I remember all of these little moods. These little things I captured, and never put anywhere. They are private and matter only to me- not to anyone else.
As many other artists, scientists, authors and people have loved their cats before me. This is my cat. I haven’t had her very long, just a few short months but I really like her. Her name is Duchess, and she was adopted at 8 years old. She doesn’t like to sit my on lap, but she’s always nearby. She’s got white fur and big green eyes and she doesn’t like other animals at all, just me. She likes neck scritches and meows like an old woman that spent many years smoking cigarettes. She has a sensitive stomach and dislikes dogs. I picked her because she rubbed her head against the phone when I started playing the Velvet Underground in the room she was in when I was at the spca. Little did I know she just rubs her head on everything 🙂
I am fairly certain the pressure of making a really high quality first post for the new year made me put it off for way longer than I should have. That, coupled with a phase of mounting depression (that has since eased it’s way out of my life- goodbye December!) equates to my not having written in over two months. Shame on me! I’ve done a few things since then though, very little having anything to do with art at all. I have grown a lot as a person, a professional, a graphic designer and a friend. I’m focusing a lot of growing my knowledge but I am still going to maintain my presence as camicamirobot. I have been using a lot of glitter lately, manifesting myself artistically with just a little bit more chaos.I am falling in love with creatures. These are all a little bit old and still not the entire update of work as of late and I am still trying to decide if I want to include any small insensitive comics and miscellaneous content on here or if I want to stop being so segregated with my personal art marketing or not and blah blah i have so much on my mind lately. Praise be you. I love listening to Common People but my coffee is cold and it this room is cold and I have no clean underwear, so goodnight.

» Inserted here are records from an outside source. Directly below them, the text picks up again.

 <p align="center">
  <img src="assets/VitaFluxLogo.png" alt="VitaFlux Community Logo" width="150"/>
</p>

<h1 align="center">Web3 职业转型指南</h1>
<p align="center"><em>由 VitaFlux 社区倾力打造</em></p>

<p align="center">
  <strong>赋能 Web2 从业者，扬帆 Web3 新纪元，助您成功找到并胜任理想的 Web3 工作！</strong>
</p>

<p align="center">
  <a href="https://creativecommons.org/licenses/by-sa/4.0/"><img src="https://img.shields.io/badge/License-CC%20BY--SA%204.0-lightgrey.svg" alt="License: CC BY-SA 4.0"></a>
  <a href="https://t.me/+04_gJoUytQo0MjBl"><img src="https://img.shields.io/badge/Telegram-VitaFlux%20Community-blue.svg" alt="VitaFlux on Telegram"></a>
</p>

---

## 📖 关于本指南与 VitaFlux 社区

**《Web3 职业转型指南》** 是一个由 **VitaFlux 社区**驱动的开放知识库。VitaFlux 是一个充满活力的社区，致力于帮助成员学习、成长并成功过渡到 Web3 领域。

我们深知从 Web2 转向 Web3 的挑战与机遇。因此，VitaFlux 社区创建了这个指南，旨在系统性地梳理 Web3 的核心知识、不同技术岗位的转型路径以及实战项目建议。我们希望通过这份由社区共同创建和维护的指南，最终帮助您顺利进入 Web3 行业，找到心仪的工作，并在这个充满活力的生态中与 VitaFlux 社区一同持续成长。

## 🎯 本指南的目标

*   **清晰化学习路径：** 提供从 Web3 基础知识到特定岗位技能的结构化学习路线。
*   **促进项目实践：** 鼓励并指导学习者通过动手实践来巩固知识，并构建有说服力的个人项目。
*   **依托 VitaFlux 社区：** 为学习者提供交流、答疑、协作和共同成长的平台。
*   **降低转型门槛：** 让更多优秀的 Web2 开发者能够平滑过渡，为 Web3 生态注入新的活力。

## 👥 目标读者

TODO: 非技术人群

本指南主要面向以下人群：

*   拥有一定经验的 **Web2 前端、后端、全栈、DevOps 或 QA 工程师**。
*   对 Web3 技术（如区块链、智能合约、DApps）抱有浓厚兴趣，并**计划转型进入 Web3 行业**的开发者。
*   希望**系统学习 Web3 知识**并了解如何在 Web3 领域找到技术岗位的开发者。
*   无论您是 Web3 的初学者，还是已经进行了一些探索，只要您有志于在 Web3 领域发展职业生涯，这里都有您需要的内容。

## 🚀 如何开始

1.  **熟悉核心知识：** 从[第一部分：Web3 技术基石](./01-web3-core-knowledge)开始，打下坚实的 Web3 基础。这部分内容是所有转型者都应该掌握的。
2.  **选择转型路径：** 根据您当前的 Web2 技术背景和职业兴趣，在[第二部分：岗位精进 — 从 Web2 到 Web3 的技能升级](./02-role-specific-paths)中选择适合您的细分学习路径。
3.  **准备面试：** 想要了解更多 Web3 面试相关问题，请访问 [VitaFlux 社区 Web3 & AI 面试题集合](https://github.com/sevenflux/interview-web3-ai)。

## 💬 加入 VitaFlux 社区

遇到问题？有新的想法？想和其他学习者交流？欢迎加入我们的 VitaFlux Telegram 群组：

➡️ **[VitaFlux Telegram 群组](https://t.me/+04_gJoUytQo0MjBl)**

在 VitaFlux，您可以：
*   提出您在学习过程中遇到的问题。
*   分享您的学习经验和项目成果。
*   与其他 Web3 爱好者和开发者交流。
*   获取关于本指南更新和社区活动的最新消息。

I’ve got some sketchbook drawings before I succumb to the weekend and make new art. If you’re following me on twitter then you will already know about my recent art baptism the other night. Anything in the gallery that you may find pleasant and want to purchase is now unavailable and I am debating creating a new gallery page for artwork that is created from this point on. (thoughts?) I was going through old sketchbooks because I want to throw out my old sketchbooks (I have a lot of them) and I need to really consolidate all of the neat things I collect. Antique jars, hello kitty stuffed animals, portfolios full of graphic designs for fancy corporations and also avant-garde paintings done with the delicacy and detail and nightmarish aesthetic could only dream of. Drawings made by me. I want to force myself to draw things that are happier. I’m hoping it’s going to inspire me to be a happier and less mean person. I don’t want to paint or draw broken people anymore. In an impassioned post recently I wrote so eloquently,
“someone on the bus this morning choked on an ice-cube and his dentures fell into his lap and I’ve been so sad and uncomfortable all day ever since. He was sitting next to me and he was so old and dejected and sad and his breath smelled like chemicals. I always have painted broken people, amputees, bruised and injured, because that’s always how I feel. Ten years later and I am still an amputee on the inside.” (11-10-14)
and I’ve made the first steps towards being happier and more pleasant. To growing my arms and legs back and being complete for once. I can grow limbs if I try hard enough. I know I can.